For the data below, transcribe the part that opens with the line containing "- **JWKS (Public" and closes with the line containing "4. The Place", exactly and with no pictures.

#### Material to process

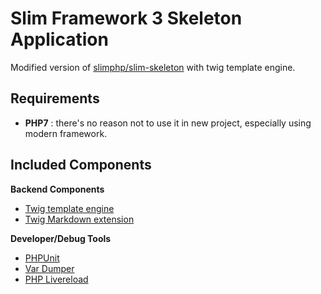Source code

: # Slim Framework 3 Skeleton Application

Modified version of [slimphp/slim-skeleton](https://github.com/slimphp/Slim-Skeleton) with twig template engine.

## Requirements

- **PHP7** : there's no reason not to use it in new project, especially using modern framework.

## Included Components

**Backend Components**

- [Twig template engine](https://packagist.org/packages/twig/twig)
- [Twig Markdown extension](https://packagist.org/packages/jralph/twig-markdown)

**Developer/Debug Tools**

- [PHPUnit](https://packagist.org/packages/phpunit/phpunit)
- [Var Dumper](https://packagist.org/packages/symfony/var-dumper)
- [PHP Livereload](https://github.com/RickySu/php-livereload)

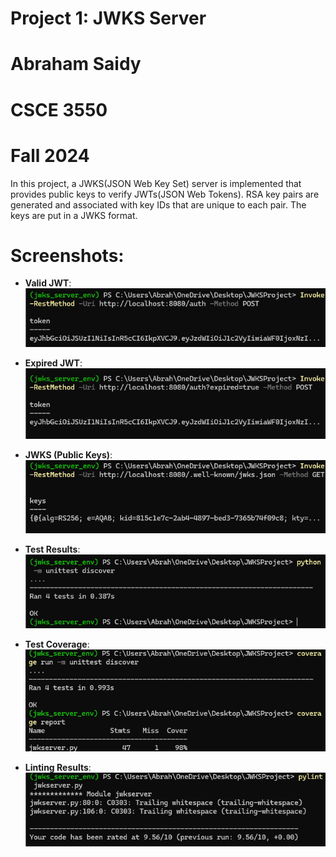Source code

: # Project 1: JWKS Server
# Abraham Saidy
# CSCE 3550
# Fall 2024

In this project, a JWKS(JSON Web Key Set) server is implemented that provides public keys to verify JWTs(JSON Web Tokens). RSA key pairs are generated and associated with key IDs that are unique to each pair. The keys are put in a JWKS format. 

# Screenshots:

- **Valid JWT**:
  ![Valid JWT](image-2.png)

- **Expired JWT**:
  ![Expired JWT](image-1.png)

- **JWKS (Public Keys)**:
  ![JWKS Keys](image.png)

- **Test Results**:
  ![Test Results](<Screenshot 2024-09-20 231700.png>)

- **Test Coverage**:
  ![Test Coverage](<Screenshot 2024-09-20 231834.png>)

- **Linting Results**:
  ![Linting Results](<Screenshot 2024-09-20 231952.png>)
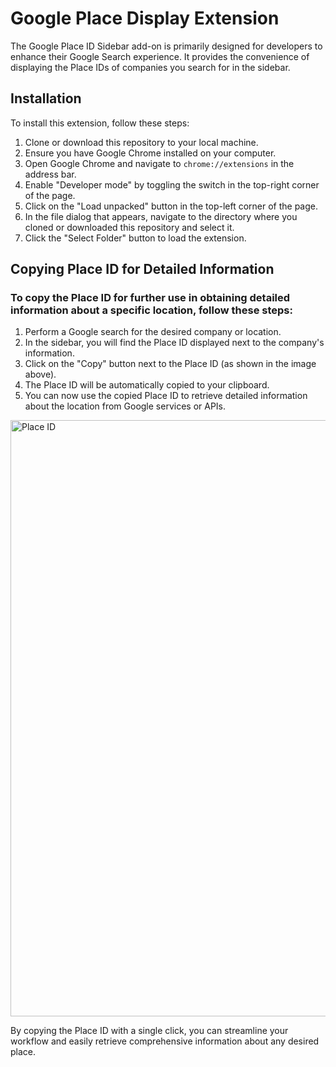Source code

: # Google Place Display Extension

The Google Place ID Sidebar add-on is primarily designed for developers to enhance their Google Search experience. It provides the convenience of displaying the Place IDs of companies you search for in the sidebar.

## Installation

To install this extension, follow these steps:

1. Clone or download this repository to your local machine.
2. Ensure you have Google Chrome installed on your computer.
3. Open Google Chrome and navigate to `chrome://extensions` in the address bar.
4. Enable "Developer mode" by toggling the switch in the top-right corner of the page.
5. Click on the "Load unpacked" button in the top-left corner of the page.
6. In the file dialog that appears, navigate to the directory where you cloned or downloaded this repository and select it.
7. Click the "Select Folder" button to load the extension.

## Copying Place ID for Detailed Information


### To copy the Place ID for further use in obtaining detailed information about a specific location, follow these steps:

1. Perform a Google search for the desired company or location.
2. In the sidebar, you will find the Place ID displayed next to the company's information.
3. Click on the "Copy" button next to the Place ID (as shown in the image above).
4. The Place ID will be automatically copied to your clipboard.
5. You can now use the copied Place ID to retrieve detailed information about the location from Google services or APIs.

<img width="954" alt="Place ID" src="https://github.com/CodeWithDennis/google-place-display-extension/assets/23448484/05e3585c-0205-4234-b906-40de700ca1b9">

By copying the Place ID with a single click, you can streamline your workflow and easily retrieve comprehensive information about any desired place.
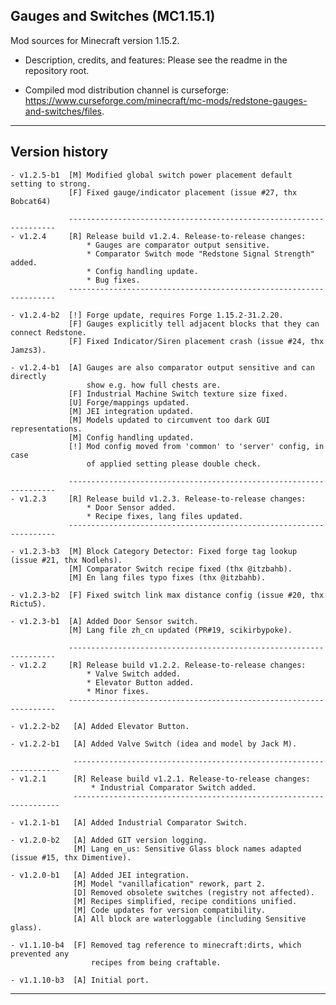 
## Gauges and Switches (MC1.15.1)

Mod sources for Minecraft version 1.15.2.

- Description, credits, and features: Please see the readme in the repository root.

- Compiled mod distribution channel is curseforge: https://www.curseforge.com/minecraft/mc-mods/redstone-gauges-and-switches/files.

----
## Version history

    - v1.2.5-b1  [M] Modified global switch power placement default setting to strong.
                 [F] Fixed gauge/indicator placement (issue #27, thx Bobcat64)

                 -------------------------------------------------------------------
    - v1.2.4     [R] Release build v1.2.4. Release-to-release changes:
                     * Gauges are comparator output sensitive.
                     * Comparator Switch mode "Redstone Signal Strength" added.
                     * Config handling update.
                     * Bug fixes.
                 -------------------------------------------------------------------

    - v1.2.4-b2  [!] Forge update, requires Forge 1.15.2-31.2.20.
                 [F] Gauges explicitly tell adjacent blocks that they can connect Redstone.
                 [F] Fixed Indicator/Siren placement crash (issue #24, thx Jamzs3).

    - v1.2.4-b1  [A] Gauges are also comparator output sensitive and can directly
                     show e.g. how full chests are.
                 [F] Industrial Machine Switch texture size fixed.
                 [U] Forge/mappings updated.
                 [M] JEI integration updated.
                 [M] Models updated to circumvent too dark GUI representations.
                 [M] Config handling updated.
                 [!] Mod config moved from 'common' to 'server' config, in case
                     of applied setting please double check.

                 -------------------------------------------------------------------
    - v1.2.3     [R] Release build v1.2.3. Release-to-release changes:
                     * Door Sensor added.
                     * Recipe fixes, lang files updated.
                 -------------------------------------------------------------------

    - v1.2.3-b3  [M] Block Category Detector: Fixed forge tag lookup (issue #21, thx Nodlehs).
                 [M] Comparator Switch recipe fixed (thx @itzbahb).
                 [M] En lang files typo fixes (thx @itzbahb).

    - v1.2.3-b2  [F] Fixed switch link max distance config (issue #20, thx Rictu5).

    - v1.2.3-b1  [A] Added Door Sensor switch.
                 [M] Lang file zh_cn updated (PR#19, scikirbypoke).

                 -------------------------------------------------------------------
    - v1.2.2     [R] Release build v1.2.2. Release-to-release changes:
                     * Valve Switch added.
                     * Elevator Button added.
                     * Minor fixes.
                 -------------------------------------------------------------------

    - v1.2.2-b2   [A] Added Elevator Button.

    - v1.2.2-b1   [A] Added Valve Switch (idea and model by Jack M).

                  -------------------------------------------------------------------
    - v1.2.1      [R] Release build v1.2.1. Release-to-release changes:
                      * Industrial Comparator Switch added.
                  -------------------------------------------------------------------

    - v1.2.1-b1   [A] Added Industrial Comparator Switch.

    - v1.2.0-b2   [A] Added GIT version logging.
                  [M] Lang en_us: Sensitive Glass block names adapted (issue #15, thx Dimentive).

    - v1.2.0-b1   [A] Added JEI integration.
                  [M] Model "vanillafication" rework, part 2.
                  [D] Removed obsolete switches (registry not affected).
                  [M] Recipes simplified, recipe conditions unified.
                  [M] Code updates for version compatibility.
                  [A] All block are waterloggable (including Sensitive glass).

    - v1.1.10-b4  [F] Removed tag reference to minecraft:dirts, which prevented any
                      recipes from being craftable.

    - v1.1.10-b3  [A] Initial port.

----
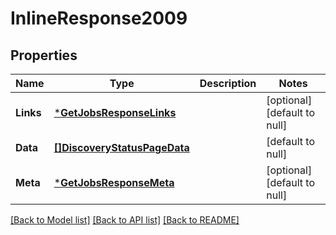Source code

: # InlineResponse2009

## Properties
Name | Type | Description | Notes
------------ | ------------- | ------------- | -------------
**Links** | [***GetJobsResponseLinks**](getJobsResponse_links.md) |  | [optional] [default to null]
**Data** | [**[]DiscoveryStatusPageData**](discoveryStatusPage_data.md) |  | [default to null]
**Meta** | [***GetJobsResponseMeta**](getJobsResponse_meta.md) |  | [optional] [default to null]

[[Back to Model list]](../README.md#documentation-for-models) [[Back to API list]](../README.md#documentation-for-api-endpoints) [[Back to README]](../README.md)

########

▸ Exercise answer:
- **JWKS (Public Keys)**:
  ![JWKS Keys](image.png)

- **Test Results**:
  ![Test Results](<Screenshot 2024-09-20 231700.png>)

- **Test Coverage**:
  ![Test Coverage](<Screenshot 2024-09-20 231834.png>)

- **Linting Results**:
  ![Linting Results](<Screenshot 2024-09-20 231952.png>)
Source code

: # Google Place Display Extension

The Google Place ID Sidebar add-on is primarily designed for developers to enhance their Google Search experience. It provides the convenience of displaying the Place IDs of companies you search for in the sidebar.

## Installation

To install this extension, follow these steps:

1. Clone or download this repository to your local machine.
2. Ensure you have Google Chrome installed on your computer.
3. Open Google Chrome and navigate to `chrome://extensions` in the address bar.
4. Enable "Developer mode" by toggling the switch in the top-right corner of the page.
5. Click on the "Load unpacked" button in the top-left corner of the page.
6. In the file dialog that appears, navigate to the directory where you cloned or downloaded this repository and select it.
7. Click the "Select Folder" button to load the extension.

## Copying Place ID for Detailed Information


### To copy the Place ID for further use in obtaining detailed information about a specific location, follow these steps:

1. Perform a Google search for the desired company or location.
2. In the sidebar, you will find the Place ID displayed next to the company's information.
3. Click on the "Copy" button next to the Place ID (as shown in the image above).
4. The Place ID will be automatically copied to your clipboard.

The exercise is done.